それを、まるで魔法のように、一瞬で目を通す音桐。
「‥この中で実現できるのは『ダミー魚雷』でしょうね。搭載を検討してみましょう。ソナージャミングについてはまだ技術が確立されていませんし、変形機構の排除は‥元々水中形態の耐圧性を保つため、人形は存在しません。それ故に簡易変形と言っていいでしょう」
そして、コーヒーを一口飲んで、続ける。
「関連する装備についてはこちらでも研究を続けてみます。また、意見をいただく事になるかもしれませんが」
「うむ。それがいいじゃろう。
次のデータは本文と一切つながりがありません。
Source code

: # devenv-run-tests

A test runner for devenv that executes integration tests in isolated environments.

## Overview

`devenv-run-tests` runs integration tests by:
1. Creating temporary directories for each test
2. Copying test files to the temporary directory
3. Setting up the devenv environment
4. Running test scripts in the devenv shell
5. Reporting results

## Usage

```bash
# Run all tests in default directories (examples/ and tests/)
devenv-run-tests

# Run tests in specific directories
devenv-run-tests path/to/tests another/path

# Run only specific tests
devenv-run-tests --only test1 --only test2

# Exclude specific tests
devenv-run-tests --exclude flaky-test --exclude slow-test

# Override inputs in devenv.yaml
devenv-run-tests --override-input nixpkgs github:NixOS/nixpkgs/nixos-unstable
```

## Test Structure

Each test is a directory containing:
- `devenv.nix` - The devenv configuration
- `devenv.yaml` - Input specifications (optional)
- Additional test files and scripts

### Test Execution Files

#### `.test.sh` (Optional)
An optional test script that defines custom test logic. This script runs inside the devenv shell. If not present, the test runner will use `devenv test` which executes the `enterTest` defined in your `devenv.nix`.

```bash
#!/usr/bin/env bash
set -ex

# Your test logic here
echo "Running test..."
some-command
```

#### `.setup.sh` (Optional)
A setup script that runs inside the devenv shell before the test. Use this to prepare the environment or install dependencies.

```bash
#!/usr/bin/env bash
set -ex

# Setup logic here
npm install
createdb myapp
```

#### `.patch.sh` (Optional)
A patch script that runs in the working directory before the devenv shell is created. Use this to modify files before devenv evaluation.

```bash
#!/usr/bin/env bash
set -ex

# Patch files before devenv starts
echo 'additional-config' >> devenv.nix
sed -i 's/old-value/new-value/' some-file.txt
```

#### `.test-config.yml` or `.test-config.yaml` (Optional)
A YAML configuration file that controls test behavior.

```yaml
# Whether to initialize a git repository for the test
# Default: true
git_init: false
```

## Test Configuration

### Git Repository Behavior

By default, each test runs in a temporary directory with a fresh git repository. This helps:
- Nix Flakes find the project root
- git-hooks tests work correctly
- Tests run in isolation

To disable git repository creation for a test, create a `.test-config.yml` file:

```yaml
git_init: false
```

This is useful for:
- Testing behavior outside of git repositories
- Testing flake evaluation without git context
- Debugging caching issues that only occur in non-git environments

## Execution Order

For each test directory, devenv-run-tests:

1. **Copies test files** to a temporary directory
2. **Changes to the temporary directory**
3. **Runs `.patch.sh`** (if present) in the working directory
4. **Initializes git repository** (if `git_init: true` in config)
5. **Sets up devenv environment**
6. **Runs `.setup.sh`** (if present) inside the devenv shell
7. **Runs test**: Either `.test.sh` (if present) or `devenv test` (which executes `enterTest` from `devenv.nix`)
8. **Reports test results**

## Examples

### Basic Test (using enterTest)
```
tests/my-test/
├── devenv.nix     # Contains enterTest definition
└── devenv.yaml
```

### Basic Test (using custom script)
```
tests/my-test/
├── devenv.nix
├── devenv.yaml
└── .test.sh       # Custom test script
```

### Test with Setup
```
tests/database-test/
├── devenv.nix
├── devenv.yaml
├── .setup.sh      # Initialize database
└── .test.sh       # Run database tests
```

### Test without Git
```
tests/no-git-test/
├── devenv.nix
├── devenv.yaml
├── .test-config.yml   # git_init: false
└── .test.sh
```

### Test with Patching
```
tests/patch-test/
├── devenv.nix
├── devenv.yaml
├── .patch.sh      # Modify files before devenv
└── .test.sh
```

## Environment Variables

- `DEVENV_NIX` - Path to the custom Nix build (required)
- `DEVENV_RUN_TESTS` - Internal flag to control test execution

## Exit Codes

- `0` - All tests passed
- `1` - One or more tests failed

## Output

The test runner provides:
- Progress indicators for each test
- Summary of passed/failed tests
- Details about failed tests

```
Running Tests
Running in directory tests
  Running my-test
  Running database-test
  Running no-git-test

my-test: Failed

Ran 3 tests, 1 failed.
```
出来れば水空両用でな」
茶を飲みながら、仁が念を押した。
ここで幸介が手を上げる。
「こいつは他の傭兵から聞いた意見だ‥」
と、メモをめくりながら―――
「長距離、視界状況の悪い場合に、こちらの攻撃がどの程度の精度で向こうに伝わったかってのを観測して次の攻撃に繋げる『見る事』に特化した機体はどうだ?夜間、雨天時でも高性能な光学カメラ、相手の動きを解析する高性能な演算装置が必要かもな」
「その演算装置が開発されていれば、検討しておきます。‥とりあえず、上層部に問い合わせましょう」
●コスト&スロット
「攻撃重視であれば副兵装スロットを重視すべきだな」
とは、昴の弁。
「逆に攻撃能力を削る電子戦コンセプトなら、アクセサリーを重視すべきでしょうね‥そういえば、価額帯はどうなります?」
あすかの質問に暫く考えて、答える音桐。
「元々はR−01E‥イビルアイズと同様の価額を想定していました。ですが、各種能力に追加、変更を加えるのであれば‥話は違ってきます」
「R−01Eよりは廉価にしたほうがいいだろう。ただ安かろう悪かろうでは意味が無いぞ」
「努力こそしてみますが、この世の中はそう甘くはないですから」
答える音桐に対して、あすかは質問の意味を解説する。
「中和装置を持つ電子戦機には、貸与料が100万台のものがない。中間価格層がないのは傭兵にとっても軍にとっても痛いところだ。そこを狙えば‥」
「‥ふむ」
少し、音桐は考えると、うなずいた。
「分かりました。それも併せて、上層部と相談してみましょう。他に意見はありませんか?」
周りを見渡すと、シーンとしている。
「それでは皆様、今回は貴重な意見をありがとうございました。‥この意見を元に、企画書を修正してみましょう。また、お願いするかもしれませんが、よろしくお願いします」
「有用な機体にしてくれよ」
「プランの草案を考えるのがこんなにも困難だとはな。当分はやりたくない‥‥」
「お若いとはいえあまり無理などされませんように」
傭兵たちはそれぞれの感想を述べながら、銀河社を後にした。